## [Input data]
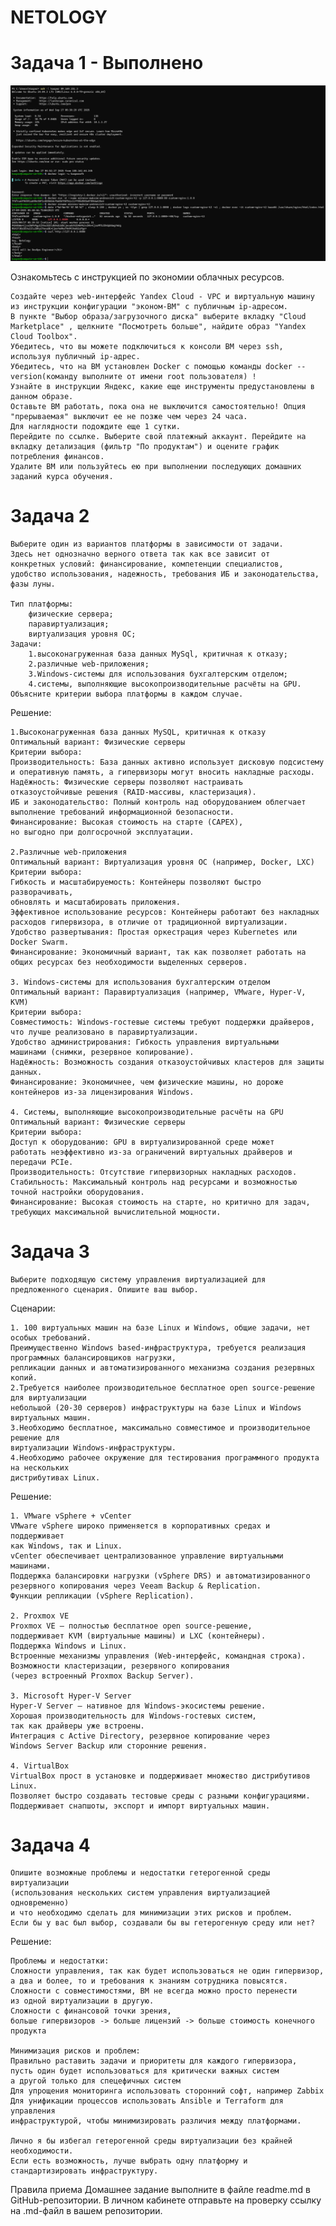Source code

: # NETOLOGY
# Задача 1 - Выполнено

![Layout](https://github.com/KasperAFK/NETOLOGY/blob/main/DZ444_1.png)

Ознакомьтесь с инструкцией по экономии облачных ресурсов.

    Создайте через web-интерфейс Yandex Cloud - VPC и виртуальную машину из инструкции конфигурации "эконом-ВМ" с публичным ip-адресом. 
    В пункте "Выбор образа/загрузочного диска" выберите вкладку "Cloud Marketplace" , щелкните "Посмотреть больше", найдите образ "Yandex Cloud Toolbox".
    Убедитесь, что вы можете подключиться к консоли ВМ через ssh, используя публичный ip-адрес. 
    Убедитесь, что на ВМ установлен Docker с помощью команды docker --version(команду выполните от имени root пользователя) !
    Узнайте в инструкции Яндекс, какие еще инструменты предустановлены в данном образе.
    Оставьте ВМ работать, пока она не выключится самостоятельно! Опция "прерываемая" выключит ее не позже чем через 24 часа.
    Для наглядности подождите еще 1 сутки.
    Перейдите по ссылке. Выберите свой платежный аккаунт. Перейдите на вкладку детализация (фильтр "По продуктам") и оцените график потребления финансов.
    Удалите ВМ или пользуйтесь ею при выполнении последующих домашних заданий курса обучения.

#    Задача 2

    Выберите один из вариантов платформы в зависимости от задачи. 
    Здесь нет однозначно верного ответа так как все зависит от 
    конкретных условий: финансирование, компетенции специалистов, 
    удобство использования, надежность, требования ИБ и законодательства, фазы луны.

    Тип платформы:
        физические сервера;
        паравиртуализация;
        виртуализация уровня ОС;
    Задачи:
        1.высоконагруженная база данных MySql, критичная к отказу;
        2.различные web-приложения;
        3.Windows-системы для использования бухгалтерским отделом;
        4.системы, выполняющие высокопроизводительные расчёты на GPU.
    Объясните критерии выбора платформы в каждом случае.

Решение:

    1.Высоконагруженная база данных MySQL, критичная к отказу
    Оптимальный вариант: Физические серверы
    Критерии выбора:
    Производительность: База данных активно использует дисковую подсистему 
    и оперативную память, а гипервизоры могут вносить накладные расходы.
    Надёжность: Физические серверы позволяют настраивать 
    отказоустойчивые решения (RAID-массивы, кластеризация).
    ИБ и законодательство: Полный контроль над оборудованием облегчает 
    выполнение требований информационной безопасности.
    Финансирование: Высокая стоимость на старте (CAPEX), 
    но выгодно при долгосрочной эксплуатации.
    
    2.Различные web-приложения
    Оптимальный вариант: Виртуализация уровня ОС (например, Docker, LXC)
    Критерии выбора:
    Гибкость и масштабируемость: Контейнеры позволяют быстро разворачивать, 
    обновлять и масштабировать приложения.
    Эффективное использование ресурсов: Контейнеры работают без накладных 
    расходов гипервизора, в отличие от традиционной виртуализации.
    Удобство развертывания: Простая оркестрация через Kubernetes или Docker Swarm.
    Финансирование: Экономичный вариант, так как позволяет работать на 
    общих ресурсах без необходимости выделенных серверов.

    3. Windows-системы для использования бухгалтерским отделом
    Оптимальный вариант: Паравиртуализация (например, VMware, Hyper-V, KVM)
    Критерии выбора:
    Совместимость: Windows-гостевые системы требуют поддержки драйверов, 
    что лучше реализовано в паравиртуализации.
    Удобство администрирования: Гибкость управления виртуальными 
    машинами (снимки, резервное копирование).
    Надёжность: Возможность создания отказоустойчивых кластеров для защиты данных.
    Финансирование: Экономичнее, чем физические машины, но дороже 
    контейнеров из-за лицензирования Windows.

    4. Системы, выполняющие высокопроизводительные расчёты на GPU
    Оптимальный вариант: Физические серверы
    Критерии выбора:
    Доступ к оборудованию: GPU в виртуализированной среде может 
    работать неэффективно из-за ограничений виртуальных драйверов и передачи PCIe.
    Производительность: Отсутствие гипервизорных накладных расходов.
    Стабильность: Максимальный контроль над ресурсами и возможностью 
    точной настройки оборудования.
    Финансирование: Высокая стоимость на старте, но критично для задач, 
    требующих максимальной вычислительной мощности.

#    Задача 3

    Выберите подходящую систему управления виртуализацией для предложенного сценария. Опишите ваш выбор.

Сценарии:

    1. 100 виртуальных машин на базе Linux и Windows, общие задачи, нет особых требований. 
    Преимущественно Windows based-инфраструктура, требуется реализация программных балансировщиков нагрузки, 
    репликации данных и автоматизированного механизма создания резервных копий.
    2.Требуется наиболее производительное бесплатное open source-решение для виртуализации 
    небольшой (20-30 серверов) инфраструктуры на базе Linux и Windows виртуальных машин.
    3.Необходимо бесплатное, максимально совместимое и производительное решение для 
    виртуализации Windows-инфраструктуры.
    4.Необходимо рабочее окружение для тестирования программного продукта на нескольких 
    дистрибутивах Linux.


Решение:
    
    1. VMware vSphere + vCenter
    VMware vSphere широко применяется в корпоративных средах и поддерживает 
    как Windows, так и Linux.
    vCenter обеспечивает централизованное управление виртуальными машинами.
    Поддержка балансировки нагрузки (vSphere DRS) и автоматизированного 
    резервного копирования через Veeam Backup & Replication.
    Функции репликации (vSphere Replication).
    
    2. Proxmox VE
    Proxmox VE — полностью бесплатное open source-решение, 
    поддерживает KVM (виртуальные машины) и LXC (контейнеры).
    Поддержка Windows и Linux.
    Встроенные механизмы управления (Web-интерфейс, командная строка).
    Возможности кластеризации, резервного копирования 
    (через встроенный Proxmox Backup Server).
        
    3. Microsoft Hyper-V Server
    Hyper-V Server — нативное для Windows-экосистемы решение.
    Хорошая производительность для Windows-гостевых систем, 
    так как драйверы уже встроены.
    Интеграция с Active Directory, резервное копирование через 
    Windows Server Backup или сторонние решения.

    4. VirtualBox
    VirtualBox прост в установке и поддерживает множество дистрибутивов Linux.
    Позволяет быстро создавать тестовые среды с разными конфигурациями.
    Поддерживает снапшоты, экспорт и импорт виртуальных машин.
        
#    Задача 4

    Опишите возможные проблемы и недостатки гетерогенной среды виртуализации 
    (использования нескольких систем управления виртуализацией одновременно) 
    и что необходимо сделать для минимизации этих рисков и проблем. 
    Если бы у вас был выбор, создавали бы вы гетерогенную среду или нет?

Решение:

    Проблемы и недостатки: 
    Сложности управления, так как будет использоваться не один гипервизор, 
    а два и более, то и требования к знаниям сотрудника повысятся.
    Сложности с совместимостями, ВМ не всегда можно просто перенести 
    из одной виртуализации в другую.
    Сложности с финансовой точки зрения, 
    больше гипервизоров -> больше лицензий -> больше стоимость конечного продукта
    
    Минимизация рисков и проблем:
    Правильно раставить задачи и приоритеты для каждого гипервизора, 
    пусть один будет использоваться для критически важных систем 
    а другой только для спецефичных систем
    Для упрощения мониторинга использовать сторонний софт, например Zabbix
    Для унификации процессов использовать Ansible и Terraform для управления 
    инфраструктурой, чтобы минимизировать различия между платформами.

    Лично я бы избегал гетерогенной среды виртуализации без крайней необходимости.
    Если есть возможность, лучше выбрать одну платформу и стандартизировать инфраструктуру.

Правила приема
Домашнее задание выполните в файле readme.md в GitHub-репозитории. В личном кабинете отправьте на проверку ссылку на .md-файл в вашем репозитории.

## [Task to carry out]
An exact copy of the entries above is required, with the pictures left out.

## [Answer box]
Source code

: # NETOLOGY
# Задача 1 - Выполнено

![Layout](https://github.com/KasperAFK/NETOLOGY/blob/main/DZ444_1.png)

Ознакомьтесь с инструкцией по экономии облачных ресурсов.

    Создайте через web-интерфейс Yandex Cloud - VPC и виртуальную машину из инструкции конфигурации "эконом-ВМ" с публичным ip-адресом. 
    В пункте "Выбор образа/загрузочного диска" выберите вкладку "Cloud Marketplace" , щелкните "Посмотреть больше", найдите образ "Yandex Cloud Toolbox".
    Убедитесь, что вы можете подключиться к консоли ВМ через ssh, используя публичный ip-адрес. 
    Убедитесь, что на ВМ установлен Docker с помощью команды docker --version(команду выполните от имени root пользователя) !
    Узнайте в инструкции Яндекс, какие еще инструменты предустановлены в данном образе.
    Оставьте ВМ работать, пока она не выключится самостоятельно! Опция "прерываемая" выключит ее не позже чем через 24 часа.
    Для наглядности подождите еще 1 сутки.
    Перейдите по ссылке. Выберите свой платежный аккаунт. Перейдите на вкладку детализация (фильтр "По продуктам") и оцените график потребления финансов.
    Удалите ВМ или пользуйтесь ею при выполнении последующих домашних заданий курса обучения.

#    Задача 2

    Выберите один из вариантов платформы в зависимости от задачи. 
    Здесь нет однозначно верного ответа так как все зависит от 
    конкретных условий: финансирование, компетенции специалистов, 
    удобство использования, надежность, требования ИБ и законодательства, фазы луны.

    Тип платформы:
        физические сервера;
        паравиртуализация;
        виртуализация уровня ОС;
    Задачи:
        1.высоконагруженная база данных MySql, критичная к отказу;
        2.различные web-приложения;
        3.Windows-системы для использования бухгалтерским отделом;
        4.системы, выполняющие высокопроизводительные расчёты на GPU.
    Объясните критерии выбора платформы в каждом случае.

Решение:

    1.Высоконагруженная база данных MySQL, критичная к отказу
    Оптимальный вариант: Физические серверы
    Критерии выбора:
    Производительность: База данных активно использует дисковую подсистему 
    и оперативную память, а гипервизоры могут вносить накладные расходы.
    Надёжность: Физические серверы позволяют настраивать 
    отказоустойчивые решения (RAID-массивы, кластеризация).
    ИБ и законодательство: Полный контроль над оборудованием облегчает 
    выполнение требований информационной безопасности.
    Финансирование: Высокая стоимость на старте (CAPEX), 
    но выгодно при долгосрочной эксплуатации.
    
    2.Различные web-приложения
    Оптимальный вариант: Виртуализация уровня ОС (например, Docker, LXC)
    Критерии выбора:
    Гибкость и масштабируемость: Контейнеры позволяют быстро разворачивать, 
    обновлять и масштабировать приложения.
    Эффективное использование ресурсов: Контейнеры работают без накладных 
    расходов гипервизора, в отличие от традиционной виртуализации.
    Удобство развертывания: Простая оркестрация через Kubernetes или Docker Swarm.
    Финансирование: Экономичный вариант, так как позволяет работать на 
    общих ресурсах без необходимости выделенных серверов.

    3. Windows-системы для использования бухгалтерским отделом
    Оптимальный вариант: Паравиртуализация (например, VMware, Hyper-V, KVM)
    Критерии выбора:
    Совместимость: Windows-гостевые системы требуют поддержки драйверов, 
    что лучше реализовано в паравиртуализации.
    Удобство администрирования: Гибкость управления виртуальными 
    машинами (снимки, резервное копирование).
    Надёжность: Возможность создания отказоустойчивых кластеров для защиты данных.
    Финансирование: Экономичнее, чем физические машины, но дороже 
    контейнеров из-за лицензирования Windows.

    4. Системы, выполняющие высокопроизводительные расчёты на GPU
    Оптимальный вариант: Физические серверы
    Критерии выбора:
    Доступ к оборудованию: GPU в виртуализированной среде может 
    работать неэффективно из-за ограничений виртуальных драйверов и передачи PCIe.
    Производительность: Отсутствие гипервизорных накладных расходов.
    Стабильность: Максимальный контроль над ресурсами и возможностью 
    точной настройки оборудования.
    Финансирование: Высокая стоимость на старте, но критично для задач, 
    требующих максимальной вычислительной мощности.

#    Задача 3

    Выберите подходящую систему управления виртуализацией для предложенного сценария. Опишите ваш выбор.

Сценарии:

    1. 100 виртуальных машин на базе Linux и Windows, общие задачи, нет особых требований. 
    Преимущественно Windows based-инфраструктура, требуется реализация программных балансировщиков нагрузки, 
    репликации данных и автоматизированного механизма создания резервных копий.
    2.Требуется наиболее производительное бесплатное open source-решение для виртуализации 
    небольшой (20-30 серверов) инфраструктуры на базе Linux и Windows виртуальных машин.
    3.Необходимо бесплатное, максимально совместимое и производительное решение для 
    виртуализации Windows-инфраструктуры.
    4.Необходимо рабочее окружение для тестирования программного продукта на нескольких 
    дистрибутивах Linux.


Решение:
    
    1. VMware vSphere + vCenter
    VMware vSphere широко применяется в корпоративных средах и поддерживает 
    как Windows, так и Linux.
    vCenter обеспечивает централизованное управление виртуальными машинами.
    Поддержка балансировки нагрузки (vSphere DRS) и автоматизированного 
    резервного копирования через Veeam Backup & Replication.
    Функции репликации (vSphere Replication).
    
    2. Proxmox VE
    Proxmox VE — полностью бесплатное open source-решение, 
    поддерживает KVM (виртуальные машины) и LXC (контейнеры).
    Поддержка Windows и Linux.
    Встроенные механизмы управления (Web-интерфейс, командная строка).
    Возможности кластеризации, резервного копирования 
    (через встроенный Proxmox Backup Server).
        
    3. Microsoft Hyper-V Server
    Hyper-V Server — нативное для Windows-экосистемы решение.
    Хорошая производительность для Windows-гостевых систем, 
    так как драйверы уже встроены.
    Интеграция с Active Directory, резервное копирование через 
    Windows Server Backup или сторонние решения.

    4. VirtualBox
    VirtualBox прост в установке и поддерживает множество дистрибутивов Linux.
    Позволяет быстро создавать тестовые среды с разными конфигурациями.
    Поддерживает снапшоты, экспорт и импорт виртуальных машин.
        
#    Задача 4

    Опишите возможные проблемы и недостатки гетерогенной среды виртуализации 
    (использования нескольких систем управления виртуализацией одновременно) 
    и что необходимо сделать для минимизации этих рисков и проблем. 
    Если бы у вас был выбор, создавали бы вы гетерогенную среду или нет?

Решение:

    Проблемы и недостатки: 
    Сложности управления, так как будет использоваться не один гипервизор, 
    а два и более, то и требования к знаниям сотрудника повысятся.
    Сложности с совместимостями, ВМ не всегда можно просто перенести 
    из одной виртуализации в другую.
    Сложности с финансовой точки зрения, 
    больше гипервизоров -> больше лицензий -> больше стоимость конечного продукта
    
    Минимизация рисков и проблем:
    Правильно раставить задачи и приоритеты для каждого гипервизора, 
    пусть один будет использоваться для критически важных систем 
    а другой только для спецефичных систем
    Для упрощения мониторинга использовать сторонний софт, например Zabbix
    Для унификации процессов использовать Ansible и Terraform для управления 
    инфраструктурой, чтобы минимизировать различия между платформами.

    Лично я бы избегал гетерогенной среды виртуализации без крайней необходимости.
    Если есть возможность, лучше выбрать одну платформу и стандартизировать инфраструктуру.

Правила приема
Домашнее задание выполните в файле readme.md в GitHub-репозитории. В личном кабинете отправьте на проверку ссылку на .md-файл в вашем репозитории.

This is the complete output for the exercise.